Retype every record exactly. Skip the images.

--*--

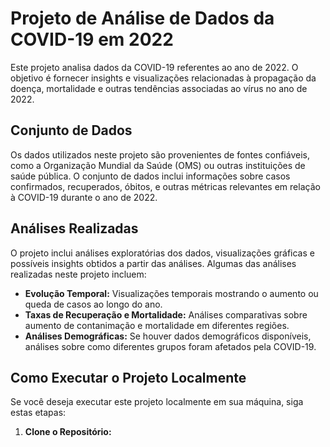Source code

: # Projeto de Análise de Dados da COVID-19 em 2022

Este projeto analisa dados da COVID-19 referentes ao ano de 2022. O objetivo é fornecer insights e visualizações relacionadas à propagação da doença, mortalidade e outras tendências associadas ao vírus no ano de 2022.

## Conjunto de Dados

Os dados utilizados neste projeto são provenientes de fontes confiáveis, como a Organização Mundial da Saúde (OMS) ou outras instituições de saúde pública. O conjunto de dados inclui informações sobre casos confirmados, recuperados, óbitos, e outras métricas relevantes em relação à COVID-19 durante o ano de 2022.

## Análises Realizadas

O projeto inclui análises exploratórias dos dados, visualizações gráficas e possíveis insights obtidos a partir das análises. Algumas das análises realizadas neste projeto incluem:

- **Evolução Temporal:** Visualizações temporais mostrando o aumento ou queda de casos ao longo do ano.
- **Taxas de Recuperação e Mortalidade:** Análises comparativas sobre aumento de contanimação e mortalidade em diferentes regiões.
- **Análises Demográficas:** Se houver dados demográficos disponíveis, análises sobre como diferentes grupos foram afetados pela COVID-19.

## Como Executar o Projeto Localmente

Se você deseja executar este projeto localmente em sua máquina, siga estas etapas:

1. **Clone o Repositório:**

--*--

> **Written response**
Source code

: # Projeto de Análise de Dados da COVID-19 em 2022

Este projeto analisa dados da COVID-19 referentes ao ano de 2022. O objetivo é fornecer insights e visualizações relacionadas à propagação da doença, mortalidade e outras tendências associadas ao vírus no ano de 2022.

## Conjunto de Dados

Os dados utilizados neste projeto são provenientes de fontes confiáveis, como a Organização Mundial da Saúde (OMS) ou outras instituições de saúde pública. O conjunto de dados inclui informações sobre casos confirmados, recuperados, óbitos, e outras métricas relevantes em relação à COVID-19 durante o ano de 2022.

## Análises Realizadas

O projeto inclui análises exploratórias dos dados, visualizações gráficas e possíveis insights obtidos a partir das análises. Algumas das análises realizadas neste projeto incluem:

- **Evolução Temporal:** Visualizações temporais mostrando o aumento ou queda de casos ao longo do ano.
- **Taxas de Recuperação e Mortalidade:** Análises comparativas sobre aumento de contanimação e mortalidade em diferentes regiões.
- **Análises Demográficas:** Se houver dados demográficos disponíveis, análises sobre como diferentes grupos foram afetados pela COVID-19.

## Como Executar o Projeto Localmente

Se você deseja executar este projeto localmente em sua máquina, siga estas etapas:

1. **Clone o Repositório:**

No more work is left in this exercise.